## What you have to do
Every line in the listing below from the one with "- [ ] Finish the Board class" through the one with "- [ ] Finish the Interface Class" is to be reproduced exactly, both ends included; leave out the rest.

## Extracted entries

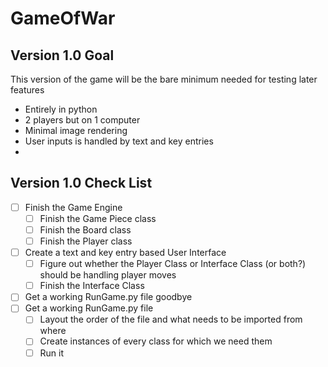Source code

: # GameOfWar

## Version 1.0 Goal
This version of the game will be the bare minimum needed for testing later features
-  Entirely in python
- 2 players but on 1 computer
-  Minimal image rendering
- User inputs is handled by text and key entries
- 

## Version 1.0 Check List
- [ ] Finish the Game Engine
  - [ ] Finish the Game Piece class
  - [ ] Finish the Board class
  - [ ] Finish the Player class
- [ ] Create a text and key entry based User Interface
  - [ ] Figure out whether the Player Class or Interface Class (or both?) should be handling player moves
  - [ ] Finish the Interface Class
- [ ] Get a working RunGame.py file goodbye
- [ ] Get a working RunGame.py file 
  - [ ] Layout the order of the file and what needs to be imported from where
  - [ ] Create instances of every class for which we need them
  - [ ] Run it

## Answer section
  - [ ] Finish the Board class
  - [ ] Finish the Player class
- [ ] Create a text and key entry based User Interface
  - [ ] Figure out whether the Player Class or Interface Class (or both?) should be handling player moves
  - [ ] Finish the Interface Class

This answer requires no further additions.